REQUIREMENT>
Please find all lines in the data that hold the string "from" and copy them.

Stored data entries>
== Segment start ==

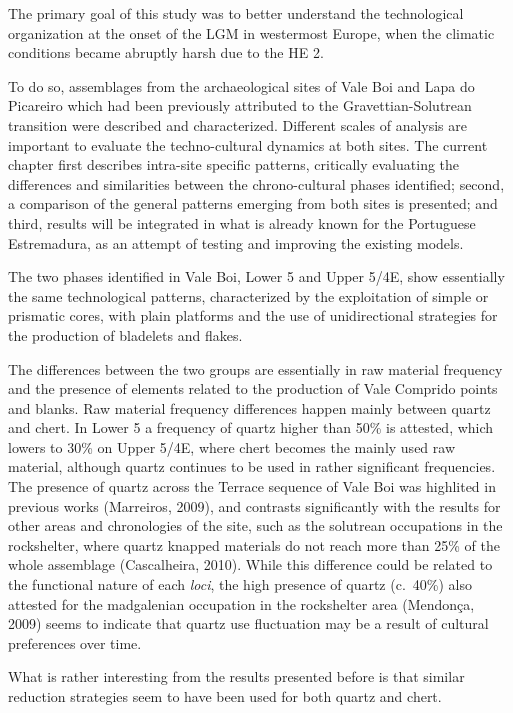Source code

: \documentclass[12pt,twoside]{reedthesis}
\begin{document}
The primary goal of this study was to better understand the technological organization at the onset of the LGM in westermost Europe, when the climatic conditions became abruptly harsh due to the HE 2.

To do so, assemblages from the archaeological sites of Vale Boi and Lapa do Picareiro which had been previously attributed to the Gravettian-Solutrean transition were described and characterized. Different scales of analysis are important to evaluate the techno-cultural dynamics at both sites. The current chapter first describes intra-site specific patterns, critically evaluating the differences and similarities between the chrono-cultural phases identified; second, a comparison of the general patterns emerging from both sites is presented; and third, results will be integrated in what is already known for the Portuguese Estremadura, as an attempt of testing and improving the existing models.

The two phases identified in Vale Boi, Lower 5 and Upper 5/4E, show essentially the same technological patterns, characterized by the exploitation of simple or prismatic cores, with plain platforms and the use of unidirectional strategies for the production of bladelets and flakes.

The differences between the two groups are essentially in raw material frequency and the presence of elements related to the production of Vale Comprido points and blanks. Raw material frequency differences happen mainly between quartz and chert. In Lower 5 a frequency of quartz higher than 50\% is attested, which lowers to 30\% on Upper 5/4E, where chert becomes the mainly used raw material, although quartz continues to be used in rather significant frequencies. The presence of quartz across the Terrace sequence of Vale Boi was highlited in previous works (Marreiros, 2009), and contrasts significantly with the results for other areas and chronologies of the site, such as the solutrean occupations in the rockshelter, where quartz knapped materials do not reach more than 25\% of the whole assemblage (Cascalheira, 2010). While this difference could be related to the functional nature of each \emph{loci}, the high presence of quartz (c.~40\%) also attested for the madgalenian occupation in the rockshelter area (Mendonça, 2009) seems to indicate that quartz use fluctuation may be a result of cultural preferences over time.

What is rather interesting from the results presented before is that similar reduction strategies seem to have been used for both quartz and chert.
\end{document}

== Segment end ==

OUTPUT FOR THIS TASK>
To do so, assemblages from the archaeological sites of Vale Boi and Lapa do Picareiro which had been previously attributed to the Gravettian-Solutrean transition were described and characterized. Different scales of analysis are important to evaluate the techno-cultural dynamics at both sites. The current chapter first describes intra-site specific patterns, critically evaluating the differences and similarities between the chrono-cultural phases identified; second, a comparison of the general patterns emerging from both sites is presented; and third, results will be integrated in what is already known for the Portuguese Estremadura, as an attempt of testing and improving the existing models.
What is rather interesting from the results presented before is that similar reduction strategies seem to have been used for both quartz and chert.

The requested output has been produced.